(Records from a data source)

---+---

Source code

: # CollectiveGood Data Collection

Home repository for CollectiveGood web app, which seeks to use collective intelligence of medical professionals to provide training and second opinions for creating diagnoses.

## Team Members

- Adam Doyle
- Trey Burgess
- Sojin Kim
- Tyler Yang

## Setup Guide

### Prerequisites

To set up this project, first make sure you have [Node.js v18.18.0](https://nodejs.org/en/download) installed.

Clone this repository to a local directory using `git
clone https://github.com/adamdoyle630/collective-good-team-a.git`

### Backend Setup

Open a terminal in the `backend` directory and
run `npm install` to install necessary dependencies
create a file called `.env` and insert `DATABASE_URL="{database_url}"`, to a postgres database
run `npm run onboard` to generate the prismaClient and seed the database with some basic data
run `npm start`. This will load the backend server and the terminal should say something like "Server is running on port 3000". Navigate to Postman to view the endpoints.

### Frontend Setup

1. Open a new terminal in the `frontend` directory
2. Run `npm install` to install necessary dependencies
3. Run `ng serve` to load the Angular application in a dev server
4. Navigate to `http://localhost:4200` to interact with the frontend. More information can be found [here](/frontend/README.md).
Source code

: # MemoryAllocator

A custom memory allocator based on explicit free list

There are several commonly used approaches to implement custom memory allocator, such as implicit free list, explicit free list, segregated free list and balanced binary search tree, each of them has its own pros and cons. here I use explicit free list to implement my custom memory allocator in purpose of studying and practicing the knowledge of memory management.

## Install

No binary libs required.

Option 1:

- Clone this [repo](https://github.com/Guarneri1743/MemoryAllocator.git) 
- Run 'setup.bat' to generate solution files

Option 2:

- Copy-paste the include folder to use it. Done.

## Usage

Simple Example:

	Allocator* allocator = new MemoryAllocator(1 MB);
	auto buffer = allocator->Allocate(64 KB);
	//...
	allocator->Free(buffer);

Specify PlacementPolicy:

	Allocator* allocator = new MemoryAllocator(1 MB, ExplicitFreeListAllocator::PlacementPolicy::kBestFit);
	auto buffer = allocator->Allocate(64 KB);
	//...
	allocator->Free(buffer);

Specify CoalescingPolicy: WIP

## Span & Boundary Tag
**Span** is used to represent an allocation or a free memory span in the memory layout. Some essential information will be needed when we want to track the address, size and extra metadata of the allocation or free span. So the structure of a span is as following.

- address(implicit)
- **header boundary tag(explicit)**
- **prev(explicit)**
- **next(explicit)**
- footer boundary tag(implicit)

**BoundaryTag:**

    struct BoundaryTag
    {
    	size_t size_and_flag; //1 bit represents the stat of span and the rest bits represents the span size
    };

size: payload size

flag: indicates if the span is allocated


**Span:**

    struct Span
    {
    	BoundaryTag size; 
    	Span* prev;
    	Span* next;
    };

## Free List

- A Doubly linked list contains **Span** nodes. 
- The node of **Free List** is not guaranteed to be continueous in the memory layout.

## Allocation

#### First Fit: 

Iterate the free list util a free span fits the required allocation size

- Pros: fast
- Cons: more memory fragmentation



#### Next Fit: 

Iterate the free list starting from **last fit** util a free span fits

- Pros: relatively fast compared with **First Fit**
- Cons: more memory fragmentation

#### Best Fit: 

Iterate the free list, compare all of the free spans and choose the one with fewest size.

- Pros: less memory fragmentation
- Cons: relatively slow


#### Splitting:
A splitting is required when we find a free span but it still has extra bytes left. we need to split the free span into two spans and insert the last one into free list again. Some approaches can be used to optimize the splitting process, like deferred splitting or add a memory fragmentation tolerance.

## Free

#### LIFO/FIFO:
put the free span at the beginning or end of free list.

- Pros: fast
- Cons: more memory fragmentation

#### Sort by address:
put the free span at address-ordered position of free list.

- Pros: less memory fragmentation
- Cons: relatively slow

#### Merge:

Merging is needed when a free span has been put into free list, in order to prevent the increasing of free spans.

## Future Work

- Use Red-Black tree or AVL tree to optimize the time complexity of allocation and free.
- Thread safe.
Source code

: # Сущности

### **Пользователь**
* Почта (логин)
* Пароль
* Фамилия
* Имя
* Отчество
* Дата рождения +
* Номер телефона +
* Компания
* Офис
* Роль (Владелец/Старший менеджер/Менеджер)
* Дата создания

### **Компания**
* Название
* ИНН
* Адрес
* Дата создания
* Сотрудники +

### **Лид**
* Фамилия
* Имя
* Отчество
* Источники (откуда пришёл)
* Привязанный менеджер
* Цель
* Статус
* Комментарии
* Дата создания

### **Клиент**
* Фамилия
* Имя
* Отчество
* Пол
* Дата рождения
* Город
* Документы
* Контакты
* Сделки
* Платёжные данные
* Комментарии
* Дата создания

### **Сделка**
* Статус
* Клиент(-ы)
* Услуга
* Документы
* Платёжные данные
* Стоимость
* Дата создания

---+---

> **Problem to work on**: Without any change, reproduce the data in full.

> **Solution to the exercise**:
Source code

: # CollectiveGood Data Collection

Home repository for CollectiveGood web app, which seeks to use collective intelligence of medical professionals to provide training and second opinions for creating diagnoses.

## Team Members

- Adam Doyle
- Trey Burgess
- Sojin Kim
- Tyler Yang

## Setup Guide

### Prerequisites

To set up this project, first make sure you have [Node.js v18.18.0](https://nodejs.org/en/download) installed.

Clone this repository to a local directory using `git
clone https://github.com/adamdoyle630/collective-good-team-a.git`

### Backend Setup

Open a terminal in the `backend` directory and
run `npm install` to install necessary dependencies
create a file called `.env` and insert `DATABASE_URL="{database_url}"`, to a postgres database
run `npm run onboard` to generate the prismaClient and seed the database with some basic data
run `npm start`. This will load the backend server and the terminal should say something like "Server is running on port 3000". Navigate to Postman to view the endpoints.

### Frontend Setup

1. Open a new terminal in the `frontend` directory
2. Run `npm install` to install necessary dependencies
3. Run `ng serve` to load the Angular application in a dev server
4. Navigate to `http://localhost:4200` to interact with the frontend. More information can be found [here](/frontend/README.md).
Source code

: # MemoryAllocator

A custom memory allocator based on explicit free list

There are several commonly used approaches to implement custom memory allocator, such as implicit free list, explicit free list, segregated free list and balanced binary search tree, each of them has its own pros and cons. here I use explicit free list to implement my custom memory allocator in purpose of studying and practicing the knowledge of memory management.

## Install

No binary libs required.

Option 1:

- Clone this [repo](https://github.com/Guarneri1743/MemoryAllocator.git) 
- Run 'setup.bat' to generate solution files

Option 2:

- Copy-paste the include folder to use it. Done.

## Usage

Simple Example:

	Allocator* allocator = new MemoryAllocator(1 MB);
	auto buffer = allocator->Allocate(64 KB);
	//...
	allocator->Free(buffer);

Specify PlacementPolicy:

	Allocator* allocator = new MemoryAllocator(1 MB, ExplicitFreeListAllocator::PlacementPolicy::kBestFit);
	auto buffer = allocator->Allocate(64 KB);
	//...
	allocator->Free(buffer);

Specify CoalescingPolicy: WIP

## Span & Boundary Tag
**Span** is used to represent an allocation or a free memory span in the memory layout. Some essential information will be needed when we want to track the address, size and extra metadata of the allocation or free span. So the structure of a span is as following.

- address(implicit)
- **header boundary tag(explicit)**
- **prev(explicit)**
- **next(explicit)**
- footer boundary tag(implicit)

**BoundaryTag:**

    struct BoundaryTag
    {
    	size_t size_and_flag; //1 bit represents the stat of span and the rest bits represents the span size
    };

size: payload size

flag: indicates if the span is allocated


**Span:**

    struct Span
    {
    	BoundaryTag size; 
    	Span* prev;
    	Span* next;
    };

## Free List

- A Doubly linked list contains **Span** nodes. 
- The node of **Free List** is not guaranteed to be continueous in the memory layout.

## Allocation

#### First Fit: 

Iterate the free list util a free span fits the required allocation size

- Pros: fast
- Cons: more memory fragmentation



#### Next Fit: 

Iterate the free list starting from **last fit** util a free span fits

- Pros: relatively fast compared with **First Fit**
- Cons: more memory fragmentation

#### Best Fit: 

Iterate the free list, compare all of the free spans and choose the one with fewest size.

- Pros: less memory fragmentation
- Cons: relatively slow


#### Splitting:
A splitting is required when we find a free span but it still has extra bytes left. we need to split the free span into two spans and insert the last one into free list again. Some approaches can be used to optimize the splitting process, like deferred splitting or add a memory fragmentation tolerance.

## Free

#### LIFO/FIFO:
put the free span at the beginning or end of free list.

- Pros: fast
- Cons: more memory fragmentation

#### Sort by address:
put the free span at address-ordered position of free list.

- Pros: less memory fragmentation
- Cons: relatively slow

#### Merge:

Merging is needed when a free span has been put into free list, in order to prevent the increasing of free spans.

## Future Work

- Use Red-Black tree or AVL tree to optimize the time complexity of allocation and free.
- Thread safe.
Source code

: # Сущности

### **Пользователь**
* Почта (логин)
* Пароль
* Фамилия
* Имя
* Отчество
* Дата рождения +
* Номер телефона +
* Компания
* Офис
* Роль (Владелец/Старший менеджер/Менеджер)
* Дата создания

### **Компания**
* Название
* ИНН
* Адрес
* Дата создания
* Сотрудники +

### **Лид**
* Фамилия
* Имя
* Отчество
* Источники (откуда пришёл)
* Привязанный менеджер
* Цель
* Статус
* Комментарии
* Дата создания

### **Клиент**
* Фамилия
* Имя
* Отчество
* Пол
* Дата рождения
* Город
* Документы
* Контакты
* Сделки
* Платёжные данные
* Комментарии
* Дата создания

### **Сделка**
* Статус
* Клиент(-ы)
* Услуга
* Документы
* Платёжные данные
* Стоимость
* Дата создания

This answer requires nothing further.